According to McNiven, large forest fires dramatically impact budgets, in addition to destroying wildlife habitat, causing soil erosion and air pollution.
“There’s millions of dollars in reclamation work that needs to be done down the road,” he commented. “It’s really been problematic on those fronts and then also policy with the never ending litigation of timber sales are often subject to.”
McNiven continued, “Those are some of the focuses we’ll be addressing in the upcoming Congress, as well as the Farm Bill.”
In 2006, McNiven explained that the U.S. and Canada reached an agreement that the U.S. would lift countervailing and other duties on certain Canadian timber if timber prices stayed above a certain point.

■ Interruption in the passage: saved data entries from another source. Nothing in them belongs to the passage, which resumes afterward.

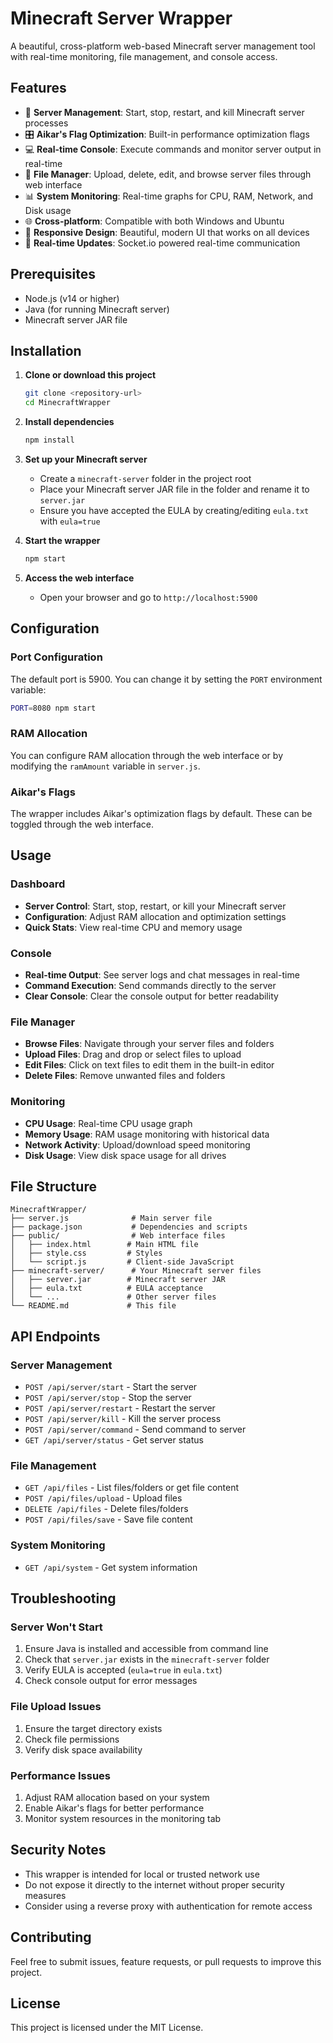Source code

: # Minecraft Server Wrapper

A beautiful, cross-platform web-based Minecraft server management tool with real-time monitoring, file management, and console access.

## Features

- 🚀 **Server Management**: Start, stop, restart, and kill Minecraft server processes
- 🎛️ **Aikar's Flag Optimization**: Built-in performance optimization flags
- 💻 **Real-time Console**: Execute commands and monitor server output in real-time
- 📁 **File Manager**: Upload, delete, edit, and browse server files through web interface
- 📊 **System Monitoring**: Real-time graphs for CPU, RAM, Network, and Disk usage
- 🌐 **Cross-platform**: Compatible with both Windows and Ubuntu
- 📱 **Responsive Design**: Beautiful, modern UI that works on all devices
- 🔄 **Real-time Updates**: Socket.io powered real-time communication

## Prerequisites

- Node.js (v14 or higher)
- Java (for running Minecraft server)
- Minecraft server JAR file

## Installation

1. **Clone or download this project**
   ```bash
   git clone <repository-url>
   cd MinecraftWrapper
   ```

2. **Install dependencies**
   ```bash
   npm install
   ```

3. **Set up your Minecraft server**
   - Create a `minecraft-server` folder in the project root
   - Place your Minecraft server JAR file in the folder and rename it to `server.jar`
   - Ensure you have accepted the EULA by creating/editing `eula.txt` with `eula=true`

4. **Start the wrapper**
   ```bash
   npm start
   ```

5. **Access the web interface**
   - Open your browser and go to `http://localhost:5900`

## Configuration

### Port Configuration
The default port is 5900. You can change it by setting the `PORT` environment variable:
```bash
PORT=8080 npm start
```

### RAM Allocation
You can configure RAM allocation through the web interface or by modifying the `ramAmount` variable in `server.js`.

### Aikar's Flags
The wrapper includes Aikar's optimization flags by default. These can be toggled through the web interface.

## Usage

### Dashboard
- **Server Control**: Start, stop, restart, or kill your Minecraft server
- **Configuration**: Adjust RAM allocation and optimization settings
- **Quick Stats**: View real-time CPU and memory usage

### Console
- **Real-time Output**: See server logs and chat messages in real-time
- **Command Execution**: Send commands directly to the server
- **Clear Console**: Clear the console output for better readability

### File Manager
- **Browse Files**: Navigate through your server files and folders
- **Upload Files**: Drag and drop or select files to upload
- **Edit Files**: Click on text files to edit them in the built-in editor
- **Delete Files**: Remove unwanted files and folders

### Monitoring
- **CPU Usage**: Real-time CPU usage graph
- **Memory Usage**: RAM usage monitoring with historical data
- **Network Activity**: Upload/download speed monitoring
- **Disk Usage**: View disk space usage for all drives

## File Structure

```
MinecraftWrapper/
├── server.js              # Main server file
├── package.json           # Dependencies and scripts
├── public/                # Web interface files
│   ├── index.html        # Main HTML file
│   ├── style.css         # Styles
│   └── script.js         # Client-side JavaScript
├── minecraft-server/      # Your Minecraft server files
│   ├── server.jar        # Minecraft server JAR
│   ├── eula.txt          # EULA acceptance
│   └── ...               # Other server files
└── README.md             # This file
```

## API Endpoints

### Server Management
- `POST /api/server/start` - Start the server
- `POST /api/server/stop` - Stop the server
- `POST /api/server/restart` - Restart the server
- `POST /api/server/kill` - Kill the server process
- `POST /api/server/command` - Send command to server
- `GET /api/server/status` - Get server status

### File Management
- `GET /api/files` - List files/folders or get file content
- `POST /api/files/upload` - Upload files
- `DELETE /api/files` - Delete files/folders
- `POST /api/files/save` - Save file content

### System Monitoring
- `GET /api/system` - Get system information

## Troubleshooting

### Server Won't Start
1. Ensure Java is installed and accessible from command line
2. Check that `server.jar` exists in the `minecraft-server` folder
3. Verify EULA is accepted (`eula=true` in `eula.txt`)
4. Check console output for error messages

### File Upload Issues
1. Ensure the target directory exists
2. Check file permissions
3. Verify disk space availability

### Performance Issues
1. Adjust RAM allocation based on your system
2. Enable Aikar's flags for better performance
3. Monitor system resources in the monitoring tab

## Security Notes

- This wrapper is intended for local or trusted network use
- Do not expose it directly to the internet without proper security measures
- Consider using a reverse proxy with authentication for remote access

## Contributing

Feel free to submit issues, feature requests, or pull requests to improve this project.

## License

This project is licensed under the MIT License.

“That agreement expired in 2015 and since then, the two countries have failed to renegotiate a new agreement, primarily because Canada has effectively very little motivation to change the trade situation as it stands today,” he said.
On April 24, the Commerce Department announced they would implement tariffs up to 24 percent on Canadian softwood lumber imports, which McNiven noted has had “some ripple effects.”
“It has started to create a discussion with some of our Canadian friends who are calling on Canada to place tariffs on U.S. shipments of poles for Canadian imports,” commented McNiven. “There’s a little bit of a threat of retaliation if that goes through.”
He continued, “We’re hopeful that the two countries will be able to come back to the table and put an agreement back in place.”
McNiven explained that recent changes have been made in policy definition of biomass
“We just changed that biomass will be viewed by the United States government as carbon neutral at it relates to the carbon cycles,” he said.
While some argue that biomass is not carbon neutral because of emissions during logging and burning, McNiven noted the mindset is shortsighted.
“It fails to recognize and account for the fact that the harvesting of trees and biomass does promote forest regrowth, which is a carbon sink,” he continued. “Also, if we do nothing or take no action, wildfire emissions and decaying trees put out a lot more carbon and methane emission than the biomass industry.”
He explained that the opening paragraph of the policy states that federal agencies are to be consistent in the federal policies enforced and that they recognize the benefits of biomass used for energy, conservation and forest management.
“We definitely think that this is a step in the right direction, although not a silver bullet. This statement will start to set the table for federal policy,” McNiven concluded.